Zu den Erbfallschulden gehören zivilrechtlich nicht nur die ausdrücklich in § 1967 Abs. 2 BGB genannten Verbindlichkeiten aus Pflichtteilsrechten, Vermächtnissen und Auflagen, sondern u.a. auch diejenigen Verbindlichkeiten, die zwar nicht mit dem Erbfall, aber infolge des Erbfalls entstehen. Diese Untergruppe kann als Nachlasskosten- bzw. Nachlassverwaltungsschulden bezeichnet werden. Sie erfasst u.a. die durch die Tätigkeit eines Nachlassverwalters verursachten Verbindlichkeiten. Nachlasserbenschulden, die sowohl als Nachlassverbindlichkeit als auch als Eigenschuld des Erben anzusehen sind, setzen dagegen eine eigenhändige Verwaltung des Nachlasses durch den Erben voraus.
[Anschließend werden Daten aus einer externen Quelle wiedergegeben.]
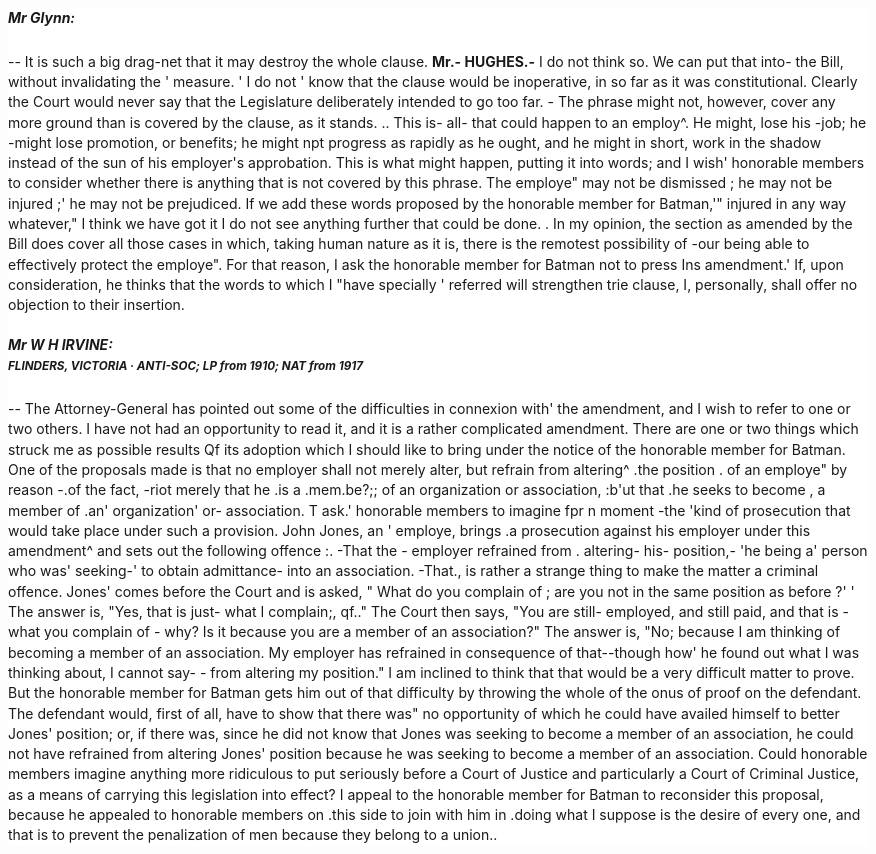 ##### Mr Glynn:

-- It is such a big drag-net that it may destroy the whole clause.   **Mr.- HUGHES.-**  I do not think so. We can put that into- the Bill, without invalidating the ' measure. ' I do not ' know that the clause would be inoperative, in so far as  it  was constitutional. Clearly the Court would never say that the Legislature deliberately intended to go too far. - The phrase might not, however, cover any more ground than is covered by the clause, as it stands. .. This is- all- that could happen to an employ^.  He might, lose his -job; he -might lose promotion, or benefits; he might npt progress as rapidly as he ought, and he might in short, work in the shadow instead of the sun of his employer's approbation. This is what might happen, putting it into words; and I wish' honorable members to consider whether there is anything that is not covered by this phrase. The employe" may not be dismissed ; he may not be injured ;' he may not be prejudiced. If we add these words proposed by the honorable member for Batman,'" injured in any way whatever," I think we have got it I do not see anything further that could be done. . In my opinion, the section as amended by the Bill does cover all those cases in which, taking human nature as it is, there is the remotest possibility of -our being able to effectively protect the employe". For that reason, I ask the honorable member for Batman not to press Ins amendment.' If, upon consideration, he thinks that the words to which I "have specially ' referred will strengthen trie clause, I, personally, shall offer no objection to their insertion. 

##### Mr W H IRVINE:<br><small class="text-muted">FLINDERS, VICTORIA &middot; ANTI-SOC; LP from 1910; NAT from 1917</small>

-- The Attorney-General has pointed out some of the difficulties in connexion with' the amendment, and I wish to refer to one or two others.  I  have not had an opportunity to read it, and it is a rather complicated amendment. There are one or two things which struck me as possible results  Qf  its adoption which I should like to bring under the notice of the honorable member for Batman. One of the proposals made is that no employer shall not merely alter, but refrain from altering^ .the position . of an employe" by reason -.of the fact, -riot merely that he .is a .mem.be?;; of an organization or association, :b'ut that .he seeks to become , a member of .an' organization' or- association. T ask.' honorable members to imagine fpr n moment -the 'kind of prosecution that would take place under such a provision. John Jones, an ' employe, brings .a prosecution against his employer under this amendment^ and sets out the following offence :. -That the - employer refrained from . altering- his- position,- 'he being a' person who was' seeking-' to obtain admittance- into an association. -That., is rather a strange thing to make the matter a criminal offence.  Jones' comes before the Court and is asked, " What do you complain of ; are you not in the same position as before ?' ' The  answer is, "Yes, that is just- what I complain;, qf.." The Court then says, "You are still- employed, and still paid, and that is - what you complain of - why? Is it because you are a member of an association?" The answer is, "No; because I am thinking  of  becoming a member of an association. My employer has refrained in consequence of that--though how' he found out what I was thinking about, I cannot say- - from altering my position." I am inclined to think that that would be a very difficult matter to prove. But the honorable member for Batman gets him out of that difficulty by throwing the whole of the onus of proof on the defendant. The defendant would, first of all, have to show that there was" no opportunity of which he could have availed himself to better Jones' position; or, if there was, since he did not know that Jones was seeking to become a member of an association, he could not have  refrained from altering Jones' position because he was seeking to become a member of an association. Could honorable members imagine anything more ridiculous to put seriously before a Court of Justice and particularly a Court of Criminal Justice, as a means of carrying this legislation into effect? I appeal to the honorable member for Batman to reconsider this proposal, because he appealed to honorable members on .this side to join with him in .doing what I suppose is the desire of every one, and that is to prevent the penalization of men because they belong to a union..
Im Streitfall hat der Nachlassverwalter die Kommanditbeteiligung gekündigt und damit die auf den Veräußerungsgewinn entfallende Einkommensteuerschuld ausgelöst. Unabhängig davon, ob er dazu trotz der grundsätzlichen Einschränkung der Verwaltungsbefugnis im Rahmen der Beteiligung an Personengesellschaften gem. § 1985 BGB i.V.m. einer analogen Anwendung des § 725 BGB befugt war, kommt somit keine Nachlasserbenschuld in Betracht. Die durch den Nachlassverwalter ausgesprochene Kündigung führt vielmehr zu einer Erbfallschuld in Form einer Nachlassverwaltungsschuld. Für diese (reine) Nachlassverbindlichkeit kann sich die Klägerin auf die Beschränkung der Erbenhaftung gem. § 1975 BGB berufen.